Segment Start: Working data

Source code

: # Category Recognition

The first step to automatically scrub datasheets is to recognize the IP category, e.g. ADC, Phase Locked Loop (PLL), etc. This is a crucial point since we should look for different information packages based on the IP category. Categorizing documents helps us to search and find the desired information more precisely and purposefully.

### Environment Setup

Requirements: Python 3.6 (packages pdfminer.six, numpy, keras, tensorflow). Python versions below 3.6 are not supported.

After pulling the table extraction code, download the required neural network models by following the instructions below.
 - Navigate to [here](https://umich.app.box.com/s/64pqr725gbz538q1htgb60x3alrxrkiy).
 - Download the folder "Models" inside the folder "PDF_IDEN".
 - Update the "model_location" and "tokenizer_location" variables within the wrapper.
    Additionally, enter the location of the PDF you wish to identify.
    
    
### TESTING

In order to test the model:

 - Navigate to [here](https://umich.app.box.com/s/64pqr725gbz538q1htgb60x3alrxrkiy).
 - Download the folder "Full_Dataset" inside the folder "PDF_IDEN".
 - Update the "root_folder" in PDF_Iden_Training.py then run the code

Segment End: Working data

§ About this task
All entries given above are to be printed again exactly.

§ Answer below
Source code

: # Category Recognition

The first step to automatically scrub datasheets is to recognize the IP category, e.g. ADC, Phase Locked Loop (PLL), etc. This is a crucial point since we should look for different information packages based on the IP category. Categorizing documents helps us to search and find the desired information more precisely and purposefully.

### Environment Setup

Requirements: Python 3.6 (packages pdfminer.six, numpy, keras, tensorflow). Python versions below 3.6 are not supported.

After pulling the table extraction code, download the required neural network models by following the instructions below.
 - Navigate to [here](https://umich.app.box.com/s/64pqr725gbz538q1htgb60x3alrxrkiy).
 - Download the folder "Models" inside the folder "PDF_IDEN".
 - Update the "model_location" and "tokenizer_location" variables within the wrapper.
    Additionally, enter the location of the PDF you wish to identify.
    
    
### TESTING

In order to test the model:

 - Navigate to [here](https://umich.app.box.com/s/64pqr725gbz538q1htgb60x3alrxrkiy).
 - Download the folder "Full_Dataset" inside the folder "PDF_IDEN".
 - Update the "root_folder" in PDF_Iden_Training.py then run the code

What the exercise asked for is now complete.